EXERCISE DIRECTIONS: Beginning with the line that holds "GetExtAttrsMinusOk returns a" in the data below, give again every line through the one that holds "#### Day 3-4: Panel System", exactly as written.

┌─ DATA

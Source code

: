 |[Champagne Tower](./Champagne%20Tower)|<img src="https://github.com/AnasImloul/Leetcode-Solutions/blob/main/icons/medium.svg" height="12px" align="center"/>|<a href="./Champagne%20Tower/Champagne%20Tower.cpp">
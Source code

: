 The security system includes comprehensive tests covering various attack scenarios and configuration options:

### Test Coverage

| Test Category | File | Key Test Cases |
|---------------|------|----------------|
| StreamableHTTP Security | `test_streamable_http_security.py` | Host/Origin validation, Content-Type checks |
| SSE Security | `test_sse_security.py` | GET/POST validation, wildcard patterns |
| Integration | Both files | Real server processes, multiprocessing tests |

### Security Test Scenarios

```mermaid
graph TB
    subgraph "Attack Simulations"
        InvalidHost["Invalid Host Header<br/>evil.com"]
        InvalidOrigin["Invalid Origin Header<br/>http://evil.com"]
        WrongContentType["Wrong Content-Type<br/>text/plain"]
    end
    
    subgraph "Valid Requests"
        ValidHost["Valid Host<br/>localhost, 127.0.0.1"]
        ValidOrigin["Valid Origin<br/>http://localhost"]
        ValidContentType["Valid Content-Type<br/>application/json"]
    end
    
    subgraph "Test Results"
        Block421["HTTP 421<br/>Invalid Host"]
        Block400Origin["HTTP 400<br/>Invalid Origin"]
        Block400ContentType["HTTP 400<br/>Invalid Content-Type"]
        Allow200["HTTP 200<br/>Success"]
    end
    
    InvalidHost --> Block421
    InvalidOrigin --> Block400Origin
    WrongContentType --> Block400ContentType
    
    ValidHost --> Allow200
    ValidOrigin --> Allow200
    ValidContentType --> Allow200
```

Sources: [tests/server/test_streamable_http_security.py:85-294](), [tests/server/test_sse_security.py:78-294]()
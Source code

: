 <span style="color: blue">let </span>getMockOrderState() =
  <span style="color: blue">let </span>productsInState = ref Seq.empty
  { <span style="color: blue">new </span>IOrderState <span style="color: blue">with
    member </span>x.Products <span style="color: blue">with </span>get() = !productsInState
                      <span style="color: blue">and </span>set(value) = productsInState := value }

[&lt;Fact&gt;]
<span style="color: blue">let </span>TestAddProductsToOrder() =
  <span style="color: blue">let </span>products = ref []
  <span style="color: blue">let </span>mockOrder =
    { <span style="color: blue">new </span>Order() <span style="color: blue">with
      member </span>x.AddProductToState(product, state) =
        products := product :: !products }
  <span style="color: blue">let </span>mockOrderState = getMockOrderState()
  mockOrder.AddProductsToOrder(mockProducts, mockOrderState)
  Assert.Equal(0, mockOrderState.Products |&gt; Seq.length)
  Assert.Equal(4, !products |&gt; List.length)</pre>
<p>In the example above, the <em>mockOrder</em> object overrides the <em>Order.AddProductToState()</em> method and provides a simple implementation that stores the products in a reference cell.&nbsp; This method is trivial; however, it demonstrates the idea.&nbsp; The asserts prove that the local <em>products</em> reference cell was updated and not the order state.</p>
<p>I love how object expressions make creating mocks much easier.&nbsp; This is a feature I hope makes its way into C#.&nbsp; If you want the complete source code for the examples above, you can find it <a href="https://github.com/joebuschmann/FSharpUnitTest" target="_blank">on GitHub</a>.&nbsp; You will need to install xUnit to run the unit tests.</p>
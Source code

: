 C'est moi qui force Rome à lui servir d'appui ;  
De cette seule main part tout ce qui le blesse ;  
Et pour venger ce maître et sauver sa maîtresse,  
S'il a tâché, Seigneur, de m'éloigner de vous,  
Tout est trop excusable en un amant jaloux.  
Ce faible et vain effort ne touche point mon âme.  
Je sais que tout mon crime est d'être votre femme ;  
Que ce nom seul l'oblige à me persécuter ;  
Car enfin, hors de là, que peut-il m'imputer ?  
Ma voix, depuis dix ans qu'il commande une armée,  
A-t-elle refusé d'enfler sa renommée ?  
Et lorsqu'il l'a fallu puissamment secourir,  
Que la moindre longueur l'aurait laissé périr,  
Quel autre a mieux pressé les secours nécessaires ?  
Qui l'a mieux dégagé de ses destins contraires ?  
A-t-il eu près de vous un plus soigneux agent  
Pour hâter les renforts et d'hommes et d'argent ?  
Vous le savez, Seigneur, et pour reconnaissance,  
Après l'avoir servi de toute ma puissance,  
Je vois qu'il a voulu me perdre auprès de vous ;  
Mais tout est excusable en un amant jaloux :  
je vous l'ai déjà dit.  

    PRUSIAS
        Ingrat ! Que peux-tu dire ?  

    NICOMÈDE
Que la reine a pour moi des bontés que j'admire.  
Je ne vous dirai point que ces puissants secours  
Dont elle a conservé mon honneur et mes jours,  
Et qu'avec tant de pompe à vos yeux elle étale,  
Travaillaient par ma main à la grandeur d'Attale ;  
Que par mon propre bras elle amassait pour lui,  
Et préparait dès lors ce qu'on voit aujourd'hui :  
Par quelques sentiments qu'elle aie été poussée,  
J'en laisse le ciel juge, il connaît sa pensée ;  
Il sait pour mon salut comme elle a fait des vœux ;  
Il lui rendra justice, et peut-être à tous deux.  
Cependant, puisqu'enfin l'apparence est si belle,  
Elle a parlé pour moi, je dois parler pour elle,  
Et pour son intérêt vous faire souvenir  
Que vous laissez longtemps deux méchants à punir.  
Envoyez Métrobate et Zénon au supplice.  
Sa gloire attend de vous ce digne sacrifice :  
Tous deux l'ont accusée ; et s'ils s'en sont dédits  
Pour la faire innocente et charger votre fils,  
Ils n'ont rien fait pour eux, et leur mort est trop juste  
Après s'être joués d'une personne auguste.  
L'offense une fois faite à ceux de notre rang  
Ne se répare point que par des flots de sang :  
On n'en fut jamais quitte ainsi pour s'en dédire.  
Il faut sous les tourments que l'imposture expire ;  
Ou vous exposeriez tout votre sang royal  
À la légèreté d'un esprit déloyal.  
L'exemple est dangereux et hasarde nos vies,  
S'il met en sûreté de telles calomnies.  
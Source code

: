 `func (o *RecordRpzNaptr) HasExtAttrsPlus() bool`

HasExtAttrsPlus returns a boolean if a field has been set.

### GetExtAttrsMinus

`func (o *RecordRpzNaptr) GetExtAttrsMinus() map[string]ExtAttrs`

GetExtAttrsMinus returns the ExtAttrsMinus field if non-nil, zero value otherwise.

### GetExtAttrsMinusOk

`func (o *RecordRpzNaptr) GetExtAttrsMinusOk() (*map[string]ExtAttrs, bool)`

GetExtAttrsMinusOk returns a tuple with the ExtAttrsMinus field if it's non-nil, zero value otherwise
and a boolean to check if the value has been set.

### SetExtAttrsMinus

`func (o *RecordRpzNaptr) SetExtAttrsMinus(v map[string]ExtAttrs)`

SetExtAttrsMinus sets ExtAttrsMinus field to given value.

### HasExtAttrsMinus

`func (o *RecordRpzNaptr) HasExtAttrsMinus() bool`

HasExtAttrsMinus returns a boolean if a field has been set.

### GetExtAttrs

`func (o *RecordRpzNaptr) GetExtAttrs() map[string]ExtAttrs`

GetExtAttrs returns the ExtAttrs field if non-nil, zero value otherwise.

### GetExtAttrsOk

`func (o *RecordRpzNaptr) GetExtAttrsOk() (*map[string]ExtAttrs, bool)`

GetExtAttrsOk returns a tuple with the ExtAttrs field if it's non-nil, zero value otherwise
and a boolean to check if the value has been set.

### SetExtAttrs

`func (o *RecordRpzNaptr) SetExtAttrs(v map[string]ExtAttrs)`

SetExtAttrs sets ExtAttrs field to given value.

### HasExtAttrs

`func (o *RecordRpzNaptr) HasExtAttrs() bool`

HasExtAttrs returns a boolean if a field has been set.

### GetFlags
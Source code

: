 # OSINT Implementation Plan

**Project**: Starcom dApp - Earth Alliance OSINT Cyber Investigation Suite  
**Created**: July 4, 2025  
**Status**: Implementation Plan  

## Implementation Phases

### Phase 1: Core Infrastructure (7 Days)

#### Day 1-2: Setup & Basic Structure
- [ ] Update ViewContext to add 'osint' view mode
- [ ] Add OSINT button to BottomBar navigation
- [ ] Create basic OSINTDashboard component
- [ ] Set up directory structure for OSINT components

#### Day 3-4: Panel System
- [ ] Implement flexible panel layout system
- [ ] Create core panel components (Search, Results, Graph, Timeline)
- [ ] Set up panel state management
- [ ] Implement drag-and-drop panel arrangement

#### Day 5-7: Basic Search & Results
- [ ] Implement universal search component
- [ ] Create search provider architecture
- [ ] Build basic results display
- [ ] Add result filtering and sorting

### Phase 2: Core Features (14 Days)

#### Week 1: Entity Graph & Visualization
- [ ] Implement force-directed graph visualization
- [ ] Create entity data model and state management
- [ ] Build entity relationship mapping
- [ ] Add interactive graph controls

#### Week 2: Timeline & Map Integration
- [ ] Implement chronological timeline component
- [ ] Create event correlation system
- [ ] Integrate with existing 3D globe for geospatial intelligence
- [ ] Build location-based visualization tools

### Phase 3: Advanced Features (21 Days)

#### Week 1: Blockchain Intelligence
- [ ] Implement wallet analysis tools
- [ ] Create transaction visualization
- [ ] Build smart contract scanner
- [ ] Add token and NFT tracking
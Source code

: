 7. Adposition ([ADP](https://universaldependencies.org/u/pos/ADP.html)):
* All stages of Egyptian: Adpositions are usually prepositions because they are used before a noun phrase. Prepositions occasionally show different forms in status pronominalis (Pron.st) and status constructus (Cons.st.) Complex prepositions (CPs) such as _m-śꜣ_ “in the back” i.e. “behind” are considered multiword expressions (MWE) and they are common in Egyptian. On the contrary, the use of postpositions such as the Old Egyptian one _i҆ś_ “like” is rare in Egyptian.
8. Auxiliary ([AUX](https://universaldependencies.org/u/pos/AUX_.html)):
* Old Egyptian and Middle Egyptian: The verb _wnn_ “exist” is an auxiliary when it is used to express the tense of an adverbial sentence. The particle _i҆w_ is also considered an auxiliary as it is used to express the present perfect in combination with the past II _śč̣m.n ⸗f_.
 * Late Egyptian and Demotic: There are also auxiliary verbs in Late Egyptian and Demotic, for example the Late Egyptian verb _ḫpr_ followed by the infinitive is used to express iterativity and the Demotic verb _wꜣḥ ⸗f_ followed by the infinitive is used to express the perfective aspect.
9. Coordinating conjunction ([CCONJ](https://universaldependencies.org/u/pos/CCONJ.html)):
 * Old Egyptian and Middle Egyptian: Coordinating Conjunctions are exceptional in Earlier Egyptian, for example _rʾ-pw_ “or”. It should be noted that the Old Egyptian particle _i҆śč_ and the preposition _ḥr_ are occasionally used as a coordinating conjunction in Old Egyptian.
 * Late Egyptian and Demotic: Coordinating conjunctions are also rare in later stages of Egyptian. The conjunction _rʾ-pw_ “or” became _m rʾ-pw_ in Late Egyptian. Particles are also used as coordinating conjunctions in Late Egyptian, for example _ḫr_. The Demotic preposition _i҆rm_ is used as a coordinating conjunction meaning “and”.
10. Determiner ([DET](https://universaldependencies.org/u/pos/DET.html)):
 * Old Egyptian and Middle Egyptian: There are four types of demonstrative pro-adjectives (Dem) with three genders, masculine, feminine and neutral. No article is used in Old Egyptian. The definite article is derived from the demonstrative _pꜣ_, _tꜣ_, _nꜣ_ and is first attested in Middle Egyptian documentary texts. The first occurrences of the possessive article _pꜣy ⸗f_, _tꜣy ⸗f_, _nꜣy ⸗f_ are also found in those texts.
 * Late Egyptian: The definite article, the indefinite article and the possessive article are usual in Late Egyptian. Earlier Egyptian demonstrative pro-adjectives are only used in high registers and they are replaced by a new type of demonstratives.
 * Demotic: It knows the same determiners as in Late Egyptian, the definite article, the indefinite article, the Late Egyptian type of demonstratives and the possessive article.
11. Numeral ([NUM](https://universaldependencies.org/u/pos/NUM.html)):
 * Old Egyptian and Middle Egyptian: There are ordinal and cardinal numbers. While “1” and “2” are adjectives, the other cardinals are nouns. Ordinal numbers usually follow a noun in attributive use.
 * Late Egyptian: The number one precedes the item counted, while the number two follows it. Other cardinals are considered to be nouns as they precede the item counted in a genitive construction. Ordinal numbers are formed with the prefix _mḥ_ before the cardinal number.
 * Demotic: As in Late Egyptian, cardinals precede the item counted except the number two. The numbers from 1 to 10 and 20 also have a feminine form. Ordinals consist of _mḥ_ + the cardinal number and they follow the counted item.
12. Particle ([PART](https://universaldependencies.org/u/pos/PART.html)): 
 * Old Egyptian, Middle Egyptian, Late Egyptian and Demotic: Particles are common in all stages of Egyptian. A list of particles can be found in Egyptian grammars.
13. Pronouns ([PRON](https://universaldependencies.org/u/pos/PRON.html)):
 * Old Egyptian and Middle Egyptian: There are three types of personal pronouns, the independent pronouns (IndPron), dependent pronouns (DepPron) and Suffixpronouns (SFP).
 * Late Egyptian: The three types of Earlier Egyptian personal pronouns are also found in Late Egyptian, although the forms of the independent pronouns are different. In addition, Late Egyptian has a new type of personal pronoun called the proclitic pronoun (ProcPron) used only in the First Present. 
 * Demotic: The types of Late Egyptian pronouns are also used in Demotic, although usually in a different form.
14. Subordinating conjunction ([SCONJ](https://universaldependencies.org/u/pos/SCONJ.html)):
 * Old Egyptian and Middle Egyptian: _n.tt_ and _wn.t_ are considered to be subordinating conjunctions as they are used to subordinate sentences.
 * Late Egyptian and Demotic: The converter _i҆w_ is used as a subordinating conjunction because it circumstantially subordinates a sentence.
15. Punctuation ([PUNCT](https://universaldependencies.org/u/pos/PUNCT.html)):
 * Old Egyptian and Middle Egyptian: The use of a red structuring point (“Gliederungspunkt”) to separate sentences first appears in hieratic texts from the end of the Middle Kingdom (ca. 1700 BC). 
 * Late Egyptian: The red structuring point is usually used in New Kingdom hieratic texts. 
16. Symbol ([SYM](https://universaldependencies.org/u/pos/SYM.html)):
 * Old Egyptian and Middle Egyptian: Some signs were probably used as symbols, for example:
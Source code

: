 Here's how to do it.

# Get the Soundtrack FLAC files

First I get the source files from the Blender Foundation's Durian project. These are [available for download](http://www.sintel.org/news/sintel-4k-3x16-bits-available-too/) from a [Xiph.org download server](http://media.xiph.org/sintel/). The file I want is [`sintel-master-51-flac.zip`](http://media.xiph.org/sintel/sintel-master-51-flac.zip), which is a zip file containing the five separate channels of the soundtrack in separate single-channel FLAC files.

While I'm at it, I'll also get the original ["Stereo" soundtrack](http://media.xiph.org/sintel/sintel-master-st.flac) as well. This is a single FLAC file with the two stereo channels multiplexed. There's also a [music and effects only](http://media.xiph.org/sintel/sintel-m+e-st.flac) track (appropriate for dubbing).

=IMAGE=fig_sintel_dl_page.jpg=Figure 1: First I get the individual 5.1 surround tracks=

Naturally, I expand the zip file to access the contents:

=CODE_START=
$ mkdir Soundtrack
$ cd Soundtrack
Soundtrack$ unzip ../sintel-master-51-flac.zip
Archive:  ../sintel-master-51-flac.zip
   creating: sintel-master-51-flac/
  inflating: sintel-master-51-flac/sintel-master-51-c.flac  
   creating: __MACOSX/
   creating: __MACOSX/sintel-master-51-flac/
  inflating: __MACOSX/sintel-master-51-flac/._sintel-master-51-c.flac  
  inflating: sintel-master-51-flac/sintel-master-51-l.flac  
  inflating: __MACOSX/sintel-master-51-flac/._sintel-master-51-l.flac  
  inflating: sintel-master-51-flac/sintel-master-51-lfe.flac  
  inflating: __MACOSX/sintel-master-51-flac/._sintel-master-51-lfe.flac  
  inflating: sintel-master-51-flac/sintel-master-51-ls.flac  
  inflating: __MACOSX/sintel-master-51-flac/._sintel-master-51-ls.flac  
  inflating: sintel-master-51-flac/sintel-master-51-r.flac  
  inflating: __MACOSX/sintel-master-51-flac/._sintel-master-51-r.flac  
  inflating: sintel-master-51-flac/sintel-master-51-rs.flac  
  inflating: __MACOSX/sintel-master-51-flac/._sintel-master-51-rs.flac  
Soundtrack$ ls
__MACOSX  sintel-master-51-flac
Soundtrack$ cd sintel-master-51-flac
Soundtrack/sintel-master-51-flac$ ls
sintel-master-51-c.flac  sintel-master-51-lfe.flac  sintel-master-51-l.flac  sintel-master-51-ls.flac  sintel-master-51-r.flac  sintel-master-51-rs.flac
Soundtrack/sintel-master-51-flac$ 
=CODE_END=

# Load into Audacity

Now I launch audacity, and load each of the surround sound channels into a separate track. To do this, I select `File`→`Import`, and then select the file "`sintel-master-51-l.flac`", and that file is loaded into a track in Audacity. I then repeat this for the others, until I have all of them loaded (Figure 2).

└─

THE ANSWER:
GetExtAttrsMinusOk returns a tuple with the ExtAttrsMinus field if it's non-nil, zero value otherwise
and a boolean to check if the value has been set.

### SetExtAttrsMinus

`func (o *RecordRpzNaptr) SetExtAttrsMinus(v map[string]ExtAttrs)`

SetExtAttrsMinus sets ExtAttrsMinus field to given value.

### HasExtAttrsMinus

`func (o *RecordRpzNaptr) HasExtAttrsMinus() bool`

HasExtAttrsMinus returns a boolean if a field has been set.

### GetExtAttrs

`func (o *RecordRpzNaptr) GetExtAttrs() map[string]ExtAttrs`

GetExtAttrs returns the ExtAttrs field if non-nil, zero value otherwise.

### GetExtAttrsOk

`func (o *RecordRpzNaptr) GetExtAttrsOk() (*map[string]ExtAttrs, bool)`

GetExtAttrsOk returns a tuple with the ExtAttrs field if it's non-nil, zero value otherwise
and a boolean to check if the value has been set.

### SetExtAttrs

`func (o *RecordRpzNaptr) SetExtAttrs(v map[string]ExtAttrs)`

SetExtAttrs sets ExtAttrs field to given value.

### HasExtAttrs

`func (o *RecordRpzNaptr) HasExtAttrs() bool`

HasExtAttrs returns a boolean if a field has been set.

### GetFlags
Source code

: # OSINT Implementation Plan

**Project**: Starcom dApp - Earth Alliance OSINT Cyber Investigation Suite  
**Created**: July 4, 2025  
**Status**: Implementation Plan  

## Implementation Phases

### Phase 1: Core Infrastructure (7 Days)

#### Day 1-2: Setup & Basic Structure
- [ ] Update ViewContext to add 'osint' view mode
- [ ] Add OSINT button to BottomBar navigation
- [ ] Create basic OSINTDashboard component
- [ ] Set up directory structure for OSINT components

#### Day 3-4: Panel System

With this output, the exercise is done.